The safe return of SpaceX's Crew Dragon is not on the scale of the moon landings, of course, but it could certainly be a step towards space travel successes of similarly soaring heights.
The capsule left Earth some two months ago, carrying two astronauts who were to visit the International Space Station but also carry out one of the most high-stakes tests possible: the final assessment of the capsule itself, conducting the mission it was built to do, and ensuring that it could go on to be approved for more regular Nasa missions.
It was not only a test of the capsule itself, but of Nasa's overarching Commercial Crew Programme. That has seen it turn to private companies – Elon Musk's SpaceX most famously, but others too – in an attempt to restore its former success in space travel.
In all, the mission marks a historic success: it is the first time that astronauts were sent from US soil since the Space Shuttle programme ended in 2011, and the first successful splashdown in 45 years, since the Apollo programme.
Nasa hopes that it will return the space agency and its space flight capabilities to those historic heights. It hopes that it will now be able to reliably and routinely fly astronauts to space from home, as it did with the Space Shuttle, and use that to explore more of the solar system, as with Apollo.
The collaboration between SpaceX and Nasa – where the private company builds the rocket and capsule, and the space agency directs and funds the mission as well as providing the astronauts – is its aim for doing that. It hopes that will allow for the full ingenuity and risk to be taken on by the private sector, while it gets to benefit from American-made spacecraft carrying US astronauts from its own facilities.
The space agency is already hailing the mission as proof that it works.
"Welcome home, Bob and Doug! Congratulations to the NASA and SpaceX teams for the incredible work to make this test flight possible,” said NASA Administrator Jim Bridenstine in a statement released after the successful splashdown.
“It’s a testament to what we can accomplish when we work together to do something once thought impossible. Partners are key to how we go farther than ever before and take the next steps on daring missions to the Moon and Mars."
Of course, nothing this big happens in one moment. The mission was hailed as a success as soon as the rocket successfully launched, and the test – while very high-stakes – was just the end of an extensive assessment process that has been ongoing since 2015.

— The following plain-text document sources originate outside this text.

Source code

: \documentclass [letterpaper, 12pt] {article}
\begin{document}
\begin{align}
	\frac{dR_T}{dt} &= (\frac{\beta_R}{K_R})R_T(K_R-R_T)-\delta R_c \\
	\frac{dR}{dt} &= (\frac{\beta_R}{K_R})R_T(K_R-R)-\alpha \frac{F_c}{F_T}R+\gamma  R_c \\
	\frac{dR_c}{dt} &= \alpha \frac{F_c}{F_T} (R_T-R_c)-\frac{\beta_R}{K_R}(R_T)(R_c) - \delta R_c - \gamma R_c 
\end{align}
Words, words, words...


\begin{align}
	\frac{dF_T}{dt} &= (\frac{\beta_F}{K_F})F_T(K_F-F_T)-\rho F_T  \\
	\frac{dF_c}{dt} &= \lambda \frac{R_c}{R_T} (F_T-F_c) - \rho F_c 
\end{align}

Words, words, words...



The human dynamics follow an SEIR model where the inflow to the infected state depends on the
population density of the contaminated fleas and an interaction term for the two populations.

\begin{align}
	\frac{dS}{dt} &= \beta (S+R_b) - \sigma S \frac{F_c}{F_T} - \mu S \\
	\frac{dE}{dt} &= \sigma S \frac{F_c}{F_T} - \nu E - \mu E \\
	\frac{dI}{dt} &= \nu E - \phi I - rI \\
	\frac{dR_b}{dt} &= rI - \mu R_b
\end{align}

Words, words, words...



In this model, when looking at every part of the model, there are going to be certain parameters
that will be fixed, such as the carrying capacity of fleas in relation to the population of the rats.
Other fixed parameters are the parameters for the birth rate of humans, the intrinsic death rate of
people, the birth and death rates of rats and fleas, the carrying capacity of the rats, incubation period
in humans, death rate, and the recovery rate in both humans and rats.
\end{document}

Before that, Nasa's Commercial Program had been running for years, in the hope that such a breakthrough was possible. It was started 10 years ago and has included other companies, too – including Boeing, which plans crewed tests of its own soon.
The philosophical underpinnings of that programme run even further than that. They arguably began in failure, when Nasa and the US banked on the Space Shuttle being the future of space travel – and when that programme came to an end without the promised replacement, the space agency was forced to rely on buying tickets on Russian spacecraft to get its astronauts to the International Space Station.
There is of course nothing to say that the new programmes could end in similar disappointment. The space shuttle looked like the future until it did not, and public space agencies have still achieved far more success than any private company when it comes to travelling in space.
But they are much more likely, of course, to have great success. According to both Nasa and SpaceX, that success could lead to humans going to the Moon to live, and from there heading on to Mars; landing in the sea could be one little part of the grand path to explore further in our solar system than many ever dreamed possible.